2009 - Major Bagger Updates
The touring bike lineup got a major update for 2009, leaving almost no stone unturned. Starting with a new frame, the bikes also got a new swingarm, new engine mounts, new bodywork, a larger gas tank, and redesigned exhaust system. The result was a bike that handled and stopped better, was more comfortable, exposed the rider to less engine heat, and still looked awesome. Gross vehicle weight was up too, meaning you could pack more in the luggage, and still carry a passenger without overloading the bike.
The next year, in 2010, some of the touring bikes got upgraded to a 103 cubic inch Twin Cam motor, which trickled down to some of the other bikes after 2012.
2012 - Switchback
Despite what some people think, Harley-Davidson does change with the times, and in 2011 updated the Softail bikes to the more modern CAN BUS system of wiring.
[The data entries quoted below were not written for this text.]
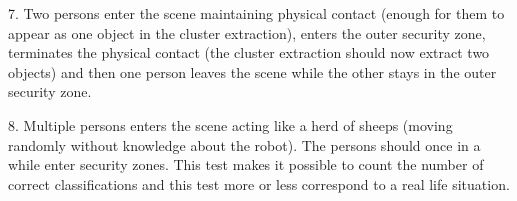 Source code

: 7. Two persons enter the scene maintaining physical contact (enough for them to appear as one object in the cluster extraction), enters the outer security zone, terminates the physical contact (the cluster extraction should now extract two objects) and then one person leaves the scene while the other stays in the outer security zone.


8. Multiple persons enters the scene acting like a herd of sheeps (moving randomly without knowledge about the robot). The persons should once in a while enter security zones. This test makes it possible to count the number of correct classifications and this test more or less correspond to a real life situation. 
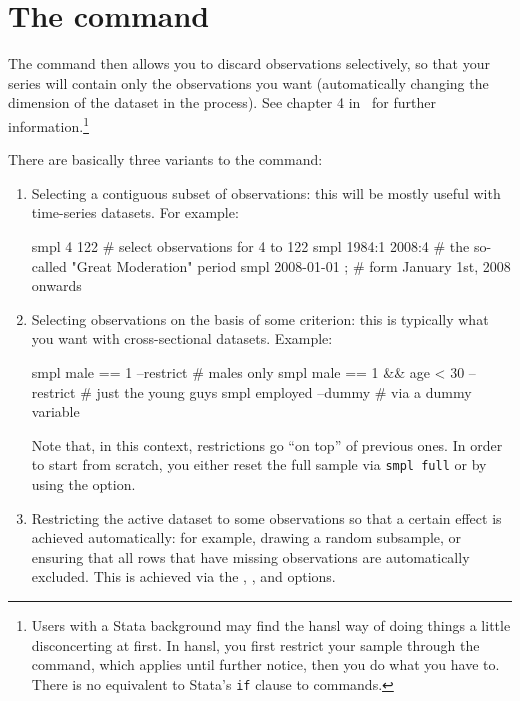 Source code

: \section{The  command}

The  command then allows you to discard observations
selectively, so that your series will contain only the observations
you want (automatically changing the dimension of the dataset in the
process). See chapter 4 in \GUG\ for further
information.\footnote{Users with a Stata background may find the hansl
  way of doing things a little disconcerting at first. In hansl, you
  first restrict your sample through the  command, which
  applies until further notice, then you do what you have to. There is
  no equivalent to Stata's \texttt{if} clause to commands.}

There are basically three variants to the  command:
\begin{enumerate}
\item Selecting a contiguous subset of observations: this will be
  mostly useful with time-series datasets. For example:
  \begin{code}
    smpl 4 122            # select observations for 4 to 122
    smpl 1984:1 2008:4    # the so-called "Great Moderation" period
    smpl 2008-01-01 ;     # form January 1st, 2008 onwards
  \end{code}
\item Selecting observations on the basis of some criterion: this is
  typically what you want with cross-sectional datasets. Example:
  \begin{code}
    smpl male == 1 --restrict                # males only
    smpl male == 1 && age < 30 --restrict    # just the young guys
    smpl employed --dummy                    # via a dummy variable
  \end{code}
  Note that, in this context, restrictions go ``on top'' of previous
  ones. In order to start from scratch, you either reset the full
  sample via \texttt{smpl full} or by using the 
  option.
\item Restricting the active dataset to some observations so that a
  certain effect is achieved automatically: for example, drawing a
  random subsample, or ensuring that all rows that have missing
  observations are automatically excluded. This is achieved via the
  , , and 
  options.
\end{enumerate}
In 2013 all the rest of the Twin Cam models made the move as well, and in 2014 the Touring bikes received the Project Rushmore makeover with updated looks, brakes, suspension, infotainment, and even liquid cooling of the cylinder heads.
The last significant new Twin Cam bike, before the CAN BUS update, was the 2012 FLD Switchback, which was part Dyna and part touring bike. Though the Switchback is built on the Dyna frame, it carries the FL model prefix of a touring bike, plus a small windscreen, and factory hard bags. Both the screen and bags can be removed in minutes, to go from touring to cruising. This was one of the few non-touring bikes to get the factory 103 cubic inch motor.